IBM unveils Blockchain as a Service - dsr12
https://techcrunch.com/2017/03/19/ibm-unveils-blockchain-as-a-service-based-on-open-source-hyperledger-fabric-technology/
======
davidgerard
Almost every “is” statement on the “IBM Blockchain – What is Blockchain?” page
is a “might” or “could” – no blockchain does all the things it describes in
present-day terms, and certainly not Hyperledger, the basis of IBM Blockchain.

Hyperledger.org is a corporate open source Potemkin village of the sort IBM
has long favoured: the illusion of an open project, with no “there” there. I
spent half an hour dredging the site and could not find one clear statement of
what this software is actually intended to do, let alone differences from and
similarities to existing blockchains. Even Bitcoin blog CoinDesk notes: “Among
the doubts facing Hyperledger is a perceived lack of clarity on what might be
ultimately produced by the initiative.”

If you click long enough, you'll find a page where the participating companies
have dumped their unfinished blockchain experiments. The main code contributor
is Digital Asset Holdings; their joining announcement (on their own site, not
hyperledger.org) gives as technical details only that Hyperledger is an
append-only ledger and has an actual Bitcoin-style blockchain in it. (Digital
Asset Holdings was founded by Blythe Masters, pioneer of the credit default
swap, the financial instrument behind the credit crunch of 2008 that may have
provoked Nakamoto to finally release Bitcoin.)

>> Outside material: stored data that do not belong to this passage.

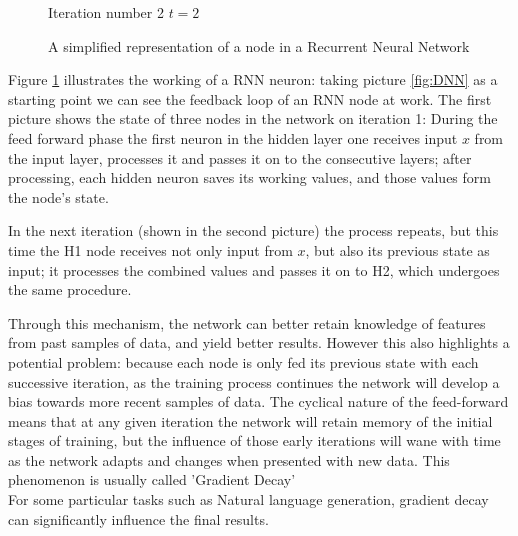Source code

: \begin{figure}[H]
\centering    
{}
\begin{center}
Iteration number 2 $t=2$
\end{center}
    \caption{A simplified representation of a node in a Recurrent Neural Network}\label{fig:rnn_neuron}
    
\end{figure}
\clearpage
Figure \ref{fig:rnn_neuron} illustrates the working of a RNN neuron: taking picture \ref{fig:DNN} as a starting point we can see the feedback loop of an RNN node at work.
The first picture shows the state of three nodes in the network on iteration 1: During the feed forward phase the first neuron in the hidden layer one receives input $x$ from the input layer, processes it and passes it on to the consecutive layers; after processing, each hidden neuron saves its working values, and those values form the node's state.  

In the next iteration (shown in the second picture) the process repeats, but this time the  H1 node receives not only input from $x$, but also its previous state as input; it processes the combined values and passes it on to H2, which undergoes the same procedure.

Through this mechanism, the network can better retain knowledge of features from past samples of data, and yield better results.
However this also highlights a potential problem: because each node is only fed its previous state with each successive iteration, as the training process continues the network will develop a bias towards more recent samples of data.
 The cyclical nature of the feed-forward means that at any given iteration the network will retain memory of the initial stages of training, but the influence of those early iterations will wane with time as the network adapts and changes when presented with new data. This phenomenon is usually called 'Gradient Decay'\\
For some particular tasks such as Natural language generation, gradient decay can significantly influence the final results.

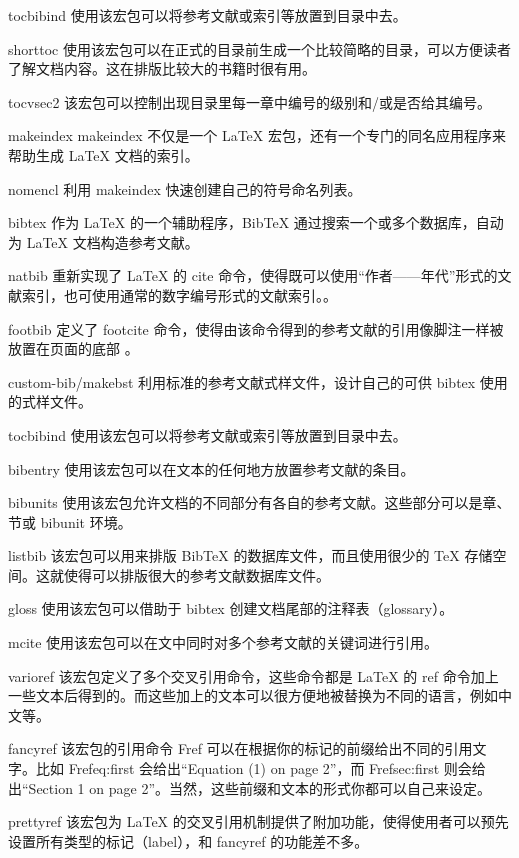 tocbibind
使用该宏包可以将参考文献或索引等放置到目录中去。
 
shorttoc
使用该宏包可以在正式的目录前生成一个比较简略的目录，可以方便读者了解文档内容。这在排版比较大的书籍时很有用。
 
tocvsec2
该宏包可以控制出现目录里每一章中编号的级别和/或是否给其编号。
 
makeindex
makeindex 不仅是一个 LaTeX 宏包，还有一个专门的同名应用程序来帮助生成 LaTeX 文档的索引。
 
nomencl
利用 makeindex 快速创建自己的符号命名列表。
 
bibtex
作为 LaTeX 的一个辅助程序，BibTeX 通过搜索一个或多个数据库，自动为 LaTeX 文档构造参考文献。
 
natbib
重新实现了 LaTeX 的 cite 命令，使得既可以使用“作者——年代”形式的文献索引，也可使用通常的数字编号形式的文献索引。。
 
footbib
定义了 footcite 命令，使得由该命令得到的参考文献的引用像脚注一样被放置在页面的底部 。
 
custom-bib/makebst
利用标准的参考文献式样文件，设计自己的可供 bibtex 使用的式样文件。
 
tocbibind
使用该宏包可以将参考文献或索引等放置到目录中去。
 
bibentry
使用该宏包可以在文本的任何地方放置参考文献的条目。
 
bibunits
使用该宏包允许文档的不同部分有各自的参考文献。这些部分可以是章、节或 bibunit 环境。
 
listbib
该宏包可以用来排版 BibTeX 的数据库文件，而且使用很少的 TeX 存储空间。这就使得可以排版很大的参考文献数据库文件。
 
gloss
使用该宏包可以借助于 bibtex 创建文档尾部的注释表（glossary）。
 
mcite
使用该宏包可以在文中同时对多个参考文献的关键词进行引用。
 
varioref
该宏包定义了多个交叉引用命令，这些命令都是 LaTeX 的 ref 命令加上一些文本后得到的。而这些加上的文本可以很方便地被替换为不同的语言，例如中文等。
 
fancyref
该宏包的引用命令 Fref 可以在根据你的标记的前缀给出不同的引用文字。比如 Fref{eq:first} 会给出“Equation (1) on page 2”，而 Fref{sec:first} 则会给出“Section 1 on page 2”。当然，这些前缀和文本的形式你都可以自己来设定。
 
prettyref
该宏包为 LaTeX 的交叉引用机制提供了附加功能，使得使用者可以预先设置所有类型的标记（label），和 fancyref 的功能差不多。
 
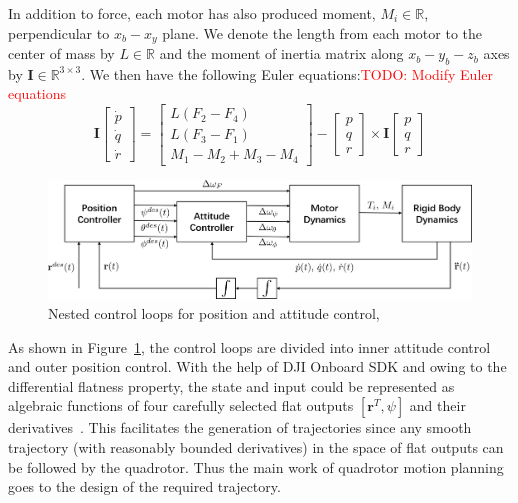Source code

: In addition to force, each motor has also produced moment, $\mathit{M_i}\in\mathbb{R}$, perpendicular to $x_b-x_y$ plane. We denote the length from each motor to the center of mass by $\mathit{L}\in\mathbb{R}$ and the moment of inertia matrix along $x_b-y_b-z_b$ axes by $\mathbf{I}\in\mathbb{R}^{3\times3}$. We then have the following Euler equations:\textcolor{red}{TODO: Modify Euler equations}
\begin{equation}\label{eq:euler}
\mathbf{I}\begin{bmatrix}\dot{p}\\\dot{q}\\\dot{r}\end{bmatrix}=\begin{bmatrix}L(F_2-F_4)\\L(F_3-F_1)\\M_1-M_2+M_3-M_4\end{bmatrix}-\begin{bmatrix}p\\q\\r\end{bmatrix}\times
\mathbf{I}\begin{bmatrix}p\\q\\r\end{bmatrix}
\end{equation}

\begin{figure}[htb]
  \centering
  \includegraphics[width=1.0\textwidth]{figure/chapter_2/nest.png}
  \caption{Nested control loops for position and attitude control,~\cite{GRASP}}
  \label{fig:nest}
\end{figure}

As shown in Figure~\ref{fig:nest}, the control loops are divided into inner attitude control and outer position control. With the help of DJI Onboard SDK and owing to the differential flatness property, the state and input could be represented as algebraic functions of four carefully selected flat outputs $[\mathbf{r}^T, \psi]$ and their derivatives~\cite{Snap}. This facilitates the generation of trajectories since any smooth trajectory (with reasonably bounded derivatives) in the space of flat outputs can be followed by the quadrotor. Thus the main work of quadrotor motion planning goes to the design of the required trajectory.


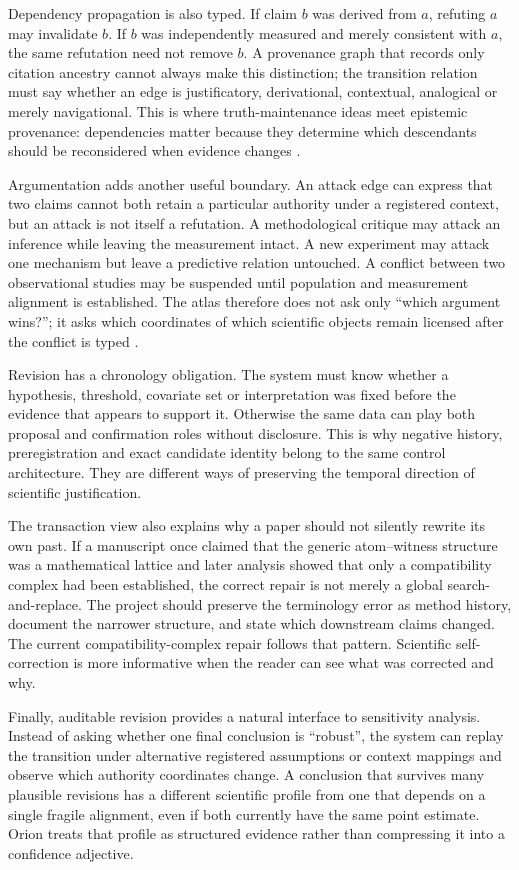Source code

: Dependency propagation is also typed. If claim \(b\) was derived from \(a\), refuting \(a\) may invalidate \(b\). If \(b\) was independently measured and merely consistent with \(a\), the same refutation need not remove \(b\). A provenance graph that records only citation ancestry cannot always make this distinction; the transition relation must say whether an edge is justificatory, derivational, contextual, analogical or merely navigational. This is where truth-maintenance ideas meet epistemic provenance: dependencies matter because they determine which descendants should be reconsidered when evidence changes \cite{doyle1979,dekleer1986}.

Argumentation adds another useful boundary. An attack edge can express that two claims cannot both retain a particular authority under a registered context, but an attack is not itself a refutation. A methodological critique may attack an inference while leaving the measurement intact. A new experiment may attack one mechanism but leave a predictive relation untouched. A conflict between two observational studies may be suspended until population and measurement alignment is established. The atlas therefore does not ask only ``which argument wins?''; it asks which coordinates of which scientific objects remain licensed after the conflict is typed \cite{dung1995}.

Revision has a chronology obligation. The system must know whether a hypothesis, threshold, covariate set or interpretation was fixed before the evidence that appears to support it. Otherwise the same data can play both proposal and confirmation roles without disclosure. This is why negative history, preregistration and exact candidate identity belong to the same control architecture. They are different ways of preserving the temporal direction of scientific justification.

The transaction view also explains why a paper should not silently rewrite its own past. If a manuscript once claimed that the generic atom--witness structure was a mathematical lattice and later analysis showed that only a compatibility complex had been established, the correct repair is not merely a global search-and-replace. The project should preserve the terminology error as method history, document the narrower structure, and state which downstream claims changed. The current compatibility-complex repair follows that pattern. Scientific self-correction is more informative when the reader can see what was corrected and why.

Finally, auditable revision provides a natural interface to sensitivity analysis. Instead of asking whether one final conclusion is ``robust'', the system can replay the transition under alternative registered assumptions or context mappings and observe which authority coordinates change. A conclusion that survives many plausible revisions has a different scientific profile from one that depends on a single fragile alignment, even if both currently have the same point estimate. Orion treats that profile as structured evidence rather than compressing it into a confidence adjective.

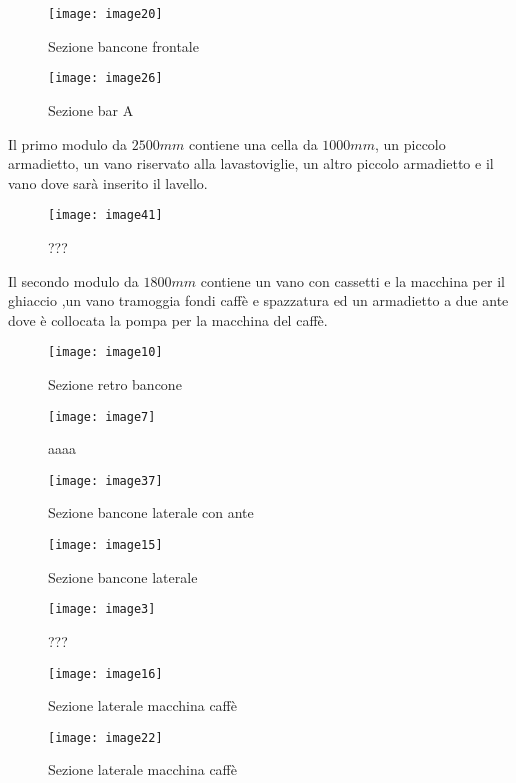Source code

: \begin{figure}[H]
	\centering
	\texttt{[image: image20]}
	\caption{Sezione bancone frontale}
	\label{fig:mesh1}
\end{figure}

\begin{figure}[H]
	\centering
	\texttt{[image: image26]}
	\caption{Sezione bar A}
	\label{fig:mesh1}
\end{figure}

Il primo modulo da $2500mm$ contiene una cella da $1000 mm$, un piccolo armadietto, un vano riservato alla lavastoviglie, un altro piccolo armadietto e il vano dove sarà inserito il lavello.

\begin{figure}[H]
	\centering
	\texttt{[image: image41]}
	\caption{???}
	\label{fig:mesh1}
\end{figure}

Il secondo modulo da $1800 mm$ contiene un vano con cassetti e la macchina per il ghiaccio ,un vano tramoggia fondi caffè e spazzatura ed un armadietto a due ante dove è collocata la pompa per la macchina del caffè.

\begin{figure}[H]
	\centering
	\texttt{[image: image10]}
	\caption{Sezione retro bancone}
	\label{fig:mesh1}
\end{figure}
\begin{figure}[H]
	\centering
	\texttt{[image: image7]}
	\caption{aaaa}
	\label{fig:mesh1}
\end{figure}
\begin{figure}[H]
	\centering
	\texttt{[image: image37]}
	\caption{Sezione bancone laterale con ante}
	\label{fig:mesh1}
\end{figure}
\begin{figure}[H]
	\centering
	\texttt{[image: image15]}
	\caption{Sezione bancone laterale}
	\label{fig:mesh1}
\end{figure}
\begin{figure}[H]
	\centering
	\texttt{[image: image3]}
	\caption{???}
	\label{fig:mesh1}
\end{figure}

\begin{figure}[H]
	\centering
	\texttt{[image: image16]}
	\caption{Sezione laterale macchina caffè}
	\label{fig:mesh1}
\end{figure}
\begin{figure}[H]
	\centering
	\texttt{[image: image22]}
	\caption{Sezione laterale macchina caffè}
	\label{fig:mesh1}
\end{figure}

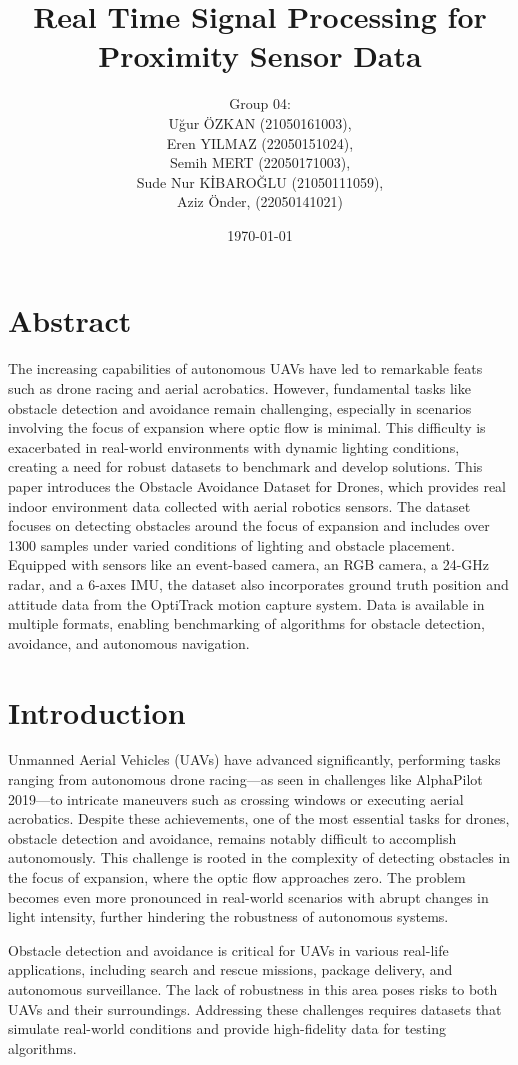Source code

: \documentclass[12pt,a4paper]{article}
\title{Real Time Signal Processing for Proximity Sensor Data}
\author{
    Group 04: \\
    Uğur ÖZKAN (21050161003), \\
    Eren YILMAZ (22050151024), \\
    Semih MERT (22050171003), \\
    Sude Nur KİBAROĞLU (21050111059), \\
    Aziz Önder, (22050141021)\\
}
\date{\today}
\begin{document}
\maketitle
\section{Abstract}

The increasing capabilities of autonomous UAVs have led to remarkable feats such as drone racing and aerial acrobatics. However, fundamental tasks like obstacle detection and avoidance remain challenging, especially in scenarios involving the focus of expansion where optic flow is minimal. This difficulty is exacerbated in real-world environments with dynamic lighting conditions, creating a need for robust datasets to benchmark and develop solutions. This paper introduces the Obstacle Avoidance Dataset for Drones, which provides real indoor environment data collected with aerial robotics sensors. The dataset focuses on detecting obstacles around the focus of expansion and includes over 1300 samples under varied conditions of lighting and obstacle placement. Equipped with sensors like an event-based camera, an RGB camera, a 24-GHz radar, and a 6-axes IMU, the dataset also incorporates ground truth position and attitude data from the OptiTrack motion capture system. Data is available in multiple formats, enabling benchmarking of algorithms for obstacle detection, avoidance, and autonomous navigation.

\section{Introduction}

Unmanned Aerial Vehicles (UAVs) have advanced significantly, performing tasks ranging from autonomous drone racing—as seen in challenges like AlphaPilot 2019—to intricate maneuvers such as crossing windows or executing aerial acrobatics. Despite these achievements, one of the most essential tasks for drones, obstacle detection and avoidance, remains notably difficult to accomplish autonomously. This challenge is rooted in the complexity of detecting obstacles in the focus of expansion, where the optic flow approaches zero. The problem becomes even more pronounced in real-world scenarios with abrupt changes in light intensity, further hindering the robustness of autonomous systems.

Obstacle detection and avoidance is critical for UAVs in various real-life applications, including search and rescue missions, package delivery, and autonomous surveillance. The lack of robustness in this area poses risks to both UAVs and their surroundings. Addressing these challenges requires datasets that simulate real-world conditions and provide high-fidelity data for testing algorithms.
\end{document}
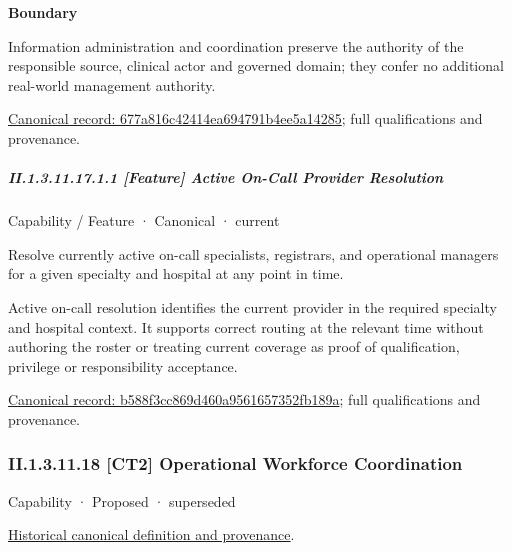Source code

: \textbf{Boundary}



Information administration and coordination preserve the authority of the responsible source, clinical actor and governed domain; they confer no additional real-world management authority.


{\footnotesize \href{../../../../continuum/strategy/capability/677a816c42414ea694791b4ee5a14285.md}{Canonical record: 677a816c42414ea694791b4ee5a14285}; full qualifications and provenance.}\par
\subparagraph*{II.1.3.11.17.1.1 [Feature] Active On-Call Provider Resolution}
\label{navigation:II.1.3.11.17.1.1}

\label{element:b588f3cc869d460a9561657352fb189a}
{\small Capability / Feature · Canonical · current}\par

Resolve currently active on-call specialists, registrars, and operational managers for a given specialty and hospital at any point in time.



Active on-call resolution identifies the current provider in the required specialty and hospital context. It supports correct routing at the relevant time without authoring the roster or treating current coverage as proof of qualification, privilege or responsibility acceptance.


{\footnotesize \href{../../../../continuum/strategy/capability/feature/b588f3cc869d460a9561657352fb189a.md}{Canonical record: b588f3cc869d460a9561657352fb189a}; full qualifications and provenance.}\par
\subsubsection*{II.1.3.11.18 [CT2] Operational Workforce Coordination}
\label{navigation:II.1.3.11.18}

\label{element:66e72222f2064a23adbdb0311092918b}
{\small Capability · Proposed · superseded}\par
\href{../../../../continuum/strategy/capability/66e72222f2064a23adbdb0311092918b.md}{Historical canonical definition and provenance}.\par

As IBM were actually surprised to find out, all manner of businesses –
financial institutions, beef industry, shoe brands, confectioners – don’t want
to share data even with all participants in their blockchain, but only with
the people the specific deal is actually with. Funnily enough. This was
apparently news to them. It turns out that IBM set up an elaborate hammer
design consortium without first finding out if there are nails.